Berapa Harga Pertalite Seharusnya?
Dalam hal ini, pemerintah memberikan keterangan, bahwa harga Pertalite Rp7.650 ini sangat jauh di bawah harga keekonomiannya. Kalau mau mengikuti harga minyak dunia, harga Pertalite seharusnya ada di angka Rp17.100 per liternya.
Lalu, apa yang terjadi jika harga Pertalite mencapai Rp17.100 per liter? Bisa jadi akan menyebabkan:
- Memacu inflasi lebih tinggi dan bisa jadi tak terkendali
- Menurunkan daya beli masyarakat, karena harga barang pasti melambung lebih tinggi lagi
- Beban hidup akan semaki berat
- Jumlah masyarakat miskin akan bertambah.
Wah, rumit juga ya ternyata?
Kita bisa lihat dari situasi yang terjadi di beberapa negara lain di dunia saat ini. Penetapan harga bahan bakar di luar negeri ditentukan benar-benar berdasarkan harga minyak dunia. Kalau harga minyak dunia mencapai USD 100 lebih per barrel-nya, maka harga BBM akan semakin mahal.
Hal yang berbeda terjadi di Indonesia, yang harga BBM-nya ditentukan oleh pemerintah untuk menjaga supaya tetap terjangkau oleh masyarakat. Selisih harganya ditutup dengan subsidi yang sumber dananya diambil dari APBN.
Saat ini, ketika harga Pertalite ditahan, beban APBN mencapai Rp502 triliun. Angka ini adalah angka subsidi keseluruhan antara subsidi untuk Pertalite, LPG 3 kilogram, dan listrik.
Jika Harga Pertalite Terlalu Lama Ditahan
However, untuk saat ini pemerintah masih cukup kuat untuk menahan. Tetapi ternyata ada beberapa hal yang bisa terjadi kalau harga Pertalite terlalu lama ditahan.
Apa saja dampaknya?
Distorsi ekonomi
Apa itu distorsi ekonomi? Misalnya saja, seperti ketika minyak goreng ditahan pada harga Rp14.000 per liter. Penjual tidak boleh menaikkan melebihi harga yang sudah ditentukan.
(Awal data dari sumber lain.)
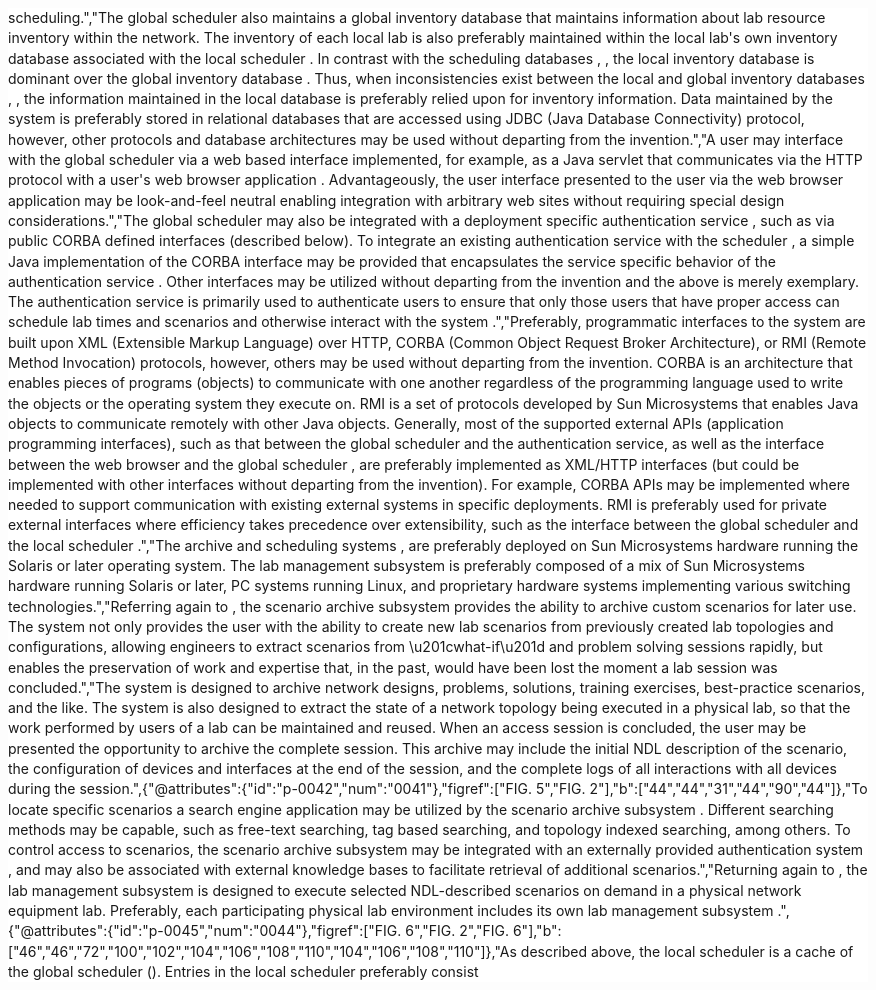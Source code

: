 scheduling.","The global scheduler  also maintains a global inventory database  that maintains information about lab resource inventory within the network. The inventory of each local lab is also preferably maintained within the local lab's own inventory database  associated with the local scheduler . In contrast with the scheduling databases , , the local inventory database  is dominant over the global inventory database . Thus, when inconsistencies exist between the local and global inventory databases , , the information maintained in the local database  is preferably relied upon for inventory information. Data maintained by the system  is preferably stored in relational databases that are accessed using JDBC (Java Database Connectivity) protocol, however, other protocols and database architectures may be used without departing from the invention.","A user may interface with the global scheduler  via a web based interface implemented, for example, as a Java servlet that communicates via the HTTP protocol with a user's web browser application . Advantageously, the user interface presented to the user via the web browser application  may be look-and-feel neutral enabling integration with arbitrary web sites without requiring special design considerations.","The global scheduler  may also be integrated with a deployment specific authentication service , such as via public CORBA defined interfaces (described below). To integrate an existing authentication service  with the scheduler , a simple Java implementation of the CORBA interface may be provided that encapsulates the service specific behavior of the authentication service . Other interfaces may be utilized without departing from the invention and the above is merely exemplary. The authentication service  is primarily used to authenticate users to ensure that only those users that have proper access can schedule lab times and scenarios and otherwise interact with the system .","Preferably, programmatic interfaces to the system are built upon XML (Extensible Markup Language) over HTTP, CORBA (Common Object Request Broker Architecture), or RMI (Remote Method Invocation) protocols, however, others may be used without departing from the invention. CORBA is an architecture that enables pieces of programs (objects) to communicate with one another regardless of the programming language used to write the objects or the operating system they execute on. RMI is a set of protocols developed by Sun Microsystems that enables Java objects to communicate remotely with other Java objects. Generally, most of the supported external APIs (application programming interfaces), such as that between the global scheduler  and the authentication service, as well as the interface between the web browser  and the global scheduler , are preferably implemented as XML\/HTTP interfaces (but could be implemented with other interfaces without departing from the invention). For example, CORBA APIs may be implemented where needed to support communication with existing external systems in specific deployments. RMI is preferably used for private external interfaces where efficiency takes precedence over extensibility, such as the interface between the global scheduler  and the local scheduler .","The archive and scheduling systems ,  are preferably deployed on Sun Microsystems hardware running the Solaris  or later operating system. The lab management subsystem  is preferably composed of a mix of Sun Microsystems hardware running Solaris  or later, PC systems running Linux, and proprietary hardware systems implementing various switching technologies.","Referring again to , the scenario archive subsystem  provides the ability to archive custom scenarios for later use. The system  not only provides the user with the ability to create new lab scenarios from previously created lab topologies and configurations, allowing engineers to extract scenarios from \u201cwhat-if\u201d and problem solving sessions rapidly, but enables the preservation of work and expertise that, in the past, would have been lost the moment a lab session was concluded.","The system  is designed to archive network designs, problems, solutions, training exercises, best-practice scenarios, and the like. The system  is also designed to extract the state of a network topology being executed in a physical lab, so that the work performed by users of a lab can be maintained and reused. When an access session is concluded, the user may be presented the opportunity to archive the complete session. This archive may include the initial NDL description of the scenario, the configuration of devices and interfaces at the end of the session, and the complete logs of all interactions with all devices during the session.",{"@attributes":{"id":"p-0042","num":"0041"},"figref":["FIG. 5","FIG. 2"],"b":["44","44","31","44","90","44"]},"To locate specific scenarios a search engine application may be utilized by the scenario archive subsystem . Different searching methods may be capable, such as free-text searching, tag based searching, and topology indexed searching, among others. To control access to scenarios, the scenario archive subsystem  may be integrated with an externally provided authentication system , and may also be associated with external knowledge bases  to facilitate retrieval of additional scenarios.","Returning again to , the lab management subsystem  is designed to execute selected NDL-described scenarios on demand in a physical network equipment lab. Preferably, each participating physical lab environment includes its own lab management subsystem .",{"@attributes":{"id":"p-0045","num":"0044"},"figref":["FIG. 6","FIG. 2","FIG. 6"],"b":["46","46","72","100","102","104","106","108","110","104","106","108","110"]},"As described above, the local scheduler  is a cache of the global scheduler  (). Entries in the local scheduler  preferably consist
Harga tersebut tidak bisa naik ataupun turun sesuai mekanisme pasar. Efeknya, muncul kelangkaan.
Hal yang sama dikhawatirkan bisa terjadi pada BBM jenis Pertalite ini jika harganya ditahan terlalu lama. Pasalnya, bisnis tetap bisnis. Produsen akan enggan untuk menjual rugi lantaran biaya produksi akan lebih tinggi.
Dengan disubsidi, produsen BBM—dalam hal ini Pertamina—tetap akan mendapatkan kompensasinya dari APBN. Namun, tidak ada penyeimbangan permintaan dari pasar, karena masyarakat tidak akan mengurangi konsumsi karena tidak ada kenaikan harga.
Defisit
Defisit negara juga akan meningkat seiring beban fiskal yang semakin berat. Meskipun pemerintah sendiri sempat mengumumkan hendak menekan defisit hingga 3%.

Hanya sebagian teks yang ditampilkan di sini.